Exercise prompt
Every line in the data below from the one containing "cardinal -- if" down to the one containing "We want the", both included, must be retyped exactly; no other line is to appear.

(Stored data)

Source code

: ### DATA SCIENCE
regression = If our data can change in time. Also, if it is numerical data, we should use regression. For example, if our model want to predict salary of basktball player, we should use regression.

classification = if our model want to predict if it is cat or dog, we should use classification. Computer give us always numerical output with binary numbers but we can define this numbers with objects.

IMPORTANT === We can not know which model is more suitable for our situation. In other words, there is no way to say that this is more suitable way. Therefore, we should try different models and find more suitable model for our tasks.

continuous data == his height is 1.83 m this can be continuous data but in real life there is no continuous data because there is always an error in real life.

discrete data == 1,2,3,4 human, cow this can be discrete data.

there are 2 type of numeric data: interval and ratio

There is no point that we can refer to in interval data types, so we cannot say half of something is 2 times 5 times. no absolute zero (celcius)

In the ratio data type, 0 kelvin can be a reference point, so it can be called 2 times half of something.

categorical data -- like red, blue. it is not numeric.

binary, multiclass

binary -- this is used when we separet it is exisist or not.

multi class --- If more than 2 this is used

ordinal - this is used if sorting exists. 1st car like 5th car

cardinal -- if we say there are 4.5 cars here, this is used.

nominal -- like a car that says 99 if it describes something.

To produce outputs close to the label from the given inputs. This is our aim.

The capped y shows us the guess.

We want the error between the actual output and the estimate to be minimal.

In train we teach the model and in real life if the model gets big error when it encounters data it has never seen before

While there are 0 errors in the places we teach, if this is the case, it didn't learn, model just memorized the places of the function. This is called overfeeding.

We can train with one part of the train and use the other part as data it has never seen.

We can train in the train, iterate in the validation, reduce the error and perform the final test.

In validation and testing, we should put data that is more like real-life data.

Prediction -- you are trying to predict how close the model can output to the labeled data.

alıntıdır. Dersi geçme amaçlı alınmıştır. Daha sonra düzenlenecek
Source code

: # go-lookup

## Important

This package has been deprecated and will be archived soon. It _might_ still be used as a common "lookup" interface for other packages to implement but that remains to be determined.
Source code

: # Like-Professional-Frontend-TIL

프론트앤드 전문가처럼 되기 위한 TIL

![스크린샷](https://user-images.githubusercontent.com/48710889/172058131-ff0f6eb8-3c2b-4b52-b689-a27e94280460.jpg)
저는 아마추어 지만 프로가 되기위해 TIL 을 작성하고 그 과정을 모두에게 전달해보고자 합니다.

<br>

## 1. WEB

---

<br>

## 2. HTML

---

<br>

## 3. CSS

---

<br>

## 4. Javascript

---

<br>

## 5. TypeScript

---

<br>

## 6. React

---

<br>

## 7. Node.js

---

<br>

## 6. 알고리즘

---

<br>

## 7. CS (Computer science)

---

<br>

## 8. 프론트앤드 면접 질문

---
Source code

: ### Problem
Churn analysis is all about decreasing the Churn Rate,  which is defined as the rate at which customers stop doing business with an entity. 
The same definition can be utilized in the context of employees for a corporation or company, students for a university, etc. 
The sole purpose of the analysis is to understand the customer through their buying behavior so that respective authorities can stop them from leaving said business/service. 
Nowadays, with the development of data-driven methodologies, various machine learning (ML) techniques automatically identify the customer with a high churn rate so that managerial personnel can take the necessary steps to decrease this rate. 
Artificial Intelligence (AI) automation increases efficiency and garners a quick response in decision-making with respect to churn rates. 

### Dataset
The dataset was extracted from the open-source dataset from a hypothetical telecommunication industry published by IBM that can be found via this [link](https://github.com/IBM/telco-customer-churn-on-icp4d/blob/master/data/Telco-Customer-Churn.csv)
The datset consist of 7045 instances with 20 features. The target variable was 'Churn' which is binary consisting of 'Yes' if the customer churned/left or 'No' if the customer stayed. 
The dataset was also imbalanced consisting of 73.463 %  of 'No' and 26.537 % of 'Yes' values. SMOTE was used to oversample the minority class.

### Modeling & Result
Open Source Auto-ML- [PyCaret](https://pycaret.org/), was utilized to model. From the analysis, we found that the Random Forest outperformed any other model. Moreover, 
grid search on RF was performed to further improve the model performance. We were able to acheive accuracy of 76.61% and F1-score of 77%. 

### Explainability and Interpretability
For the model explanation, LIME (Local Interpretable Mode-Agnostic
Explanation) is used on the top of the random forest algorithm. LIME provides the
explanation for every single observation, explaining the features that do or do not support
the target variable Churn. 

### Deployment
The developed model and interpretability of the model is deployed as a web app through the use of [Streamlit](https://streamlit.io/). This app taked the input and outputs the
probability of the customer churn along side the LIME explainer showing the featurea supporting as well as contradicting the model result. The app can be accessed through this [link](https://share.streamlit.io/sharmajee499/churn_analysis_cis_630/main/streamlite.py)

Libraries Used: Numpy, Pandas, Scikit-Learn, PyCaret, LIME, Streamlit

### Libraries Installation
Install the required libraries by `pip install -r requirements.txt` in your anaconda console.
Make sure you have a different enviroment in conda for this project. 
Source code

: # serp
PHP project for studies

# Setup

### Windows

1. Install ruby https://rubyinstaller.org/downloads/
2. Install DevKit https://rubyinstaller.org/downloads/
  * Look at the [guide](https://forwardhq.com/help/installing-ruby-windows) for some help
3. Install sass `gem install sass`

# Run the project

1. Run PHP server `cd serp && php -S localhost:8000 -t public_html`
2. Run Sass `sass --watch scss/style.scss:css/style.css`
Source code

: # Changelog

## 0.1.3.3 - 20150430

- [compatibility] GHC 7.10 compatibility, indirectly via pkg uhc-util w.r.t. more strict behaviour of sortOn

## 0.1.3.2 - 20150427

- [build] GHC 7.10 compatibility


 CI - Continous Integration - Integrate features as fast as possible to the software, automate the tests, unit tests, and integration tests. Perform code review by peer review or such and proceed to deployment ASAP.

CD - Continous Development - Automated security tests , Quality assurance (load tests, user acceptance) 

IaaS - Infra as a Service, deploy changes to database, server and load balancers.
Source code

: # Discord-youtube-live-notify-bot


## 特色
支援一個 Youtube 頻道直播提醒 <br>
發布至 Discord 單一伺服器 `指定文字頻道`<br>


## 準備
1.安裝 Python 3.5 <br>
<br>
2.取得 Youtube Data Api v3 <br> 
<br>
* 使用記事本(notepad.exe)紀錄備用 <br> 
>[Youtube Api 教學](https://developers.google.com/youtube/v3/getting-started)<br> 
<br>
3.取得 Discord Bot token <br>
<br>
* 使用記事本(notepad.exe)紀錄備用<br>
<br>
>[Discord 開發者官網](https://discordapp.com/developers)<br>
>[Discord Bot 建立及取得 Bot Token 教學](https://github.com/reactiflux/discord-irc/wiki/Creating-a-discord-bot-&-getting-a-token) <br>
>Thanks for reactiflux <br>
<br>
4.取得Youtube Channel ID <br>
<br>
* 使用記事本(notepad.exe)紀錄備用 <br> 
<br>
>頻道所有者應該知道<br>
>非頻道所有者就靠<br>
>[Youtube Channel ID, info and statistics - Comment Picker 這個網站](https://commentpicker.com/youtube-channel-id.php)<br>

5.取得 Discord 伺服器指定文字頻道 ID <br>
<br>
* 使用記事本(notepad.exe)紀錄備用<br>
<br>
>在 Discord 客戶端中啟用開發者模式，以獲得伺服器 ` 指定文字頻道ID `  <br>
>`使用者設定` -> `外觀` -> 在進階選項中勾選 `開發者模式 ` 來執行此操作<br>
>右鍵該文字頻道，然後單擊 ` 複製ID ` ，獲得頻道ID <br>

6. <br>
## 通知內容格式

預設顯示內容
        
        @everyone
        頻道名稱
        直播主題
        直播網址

Answer area
cardinal -- if we say there are 4.5 cars here, this is used.

nominal -- like a car that says 99 if it describes something.

To produce outputs close to the label from the given inputs. This is our aim.

The capped y shows us the guess.

We want the error between the actual output and the estimate to be minimal.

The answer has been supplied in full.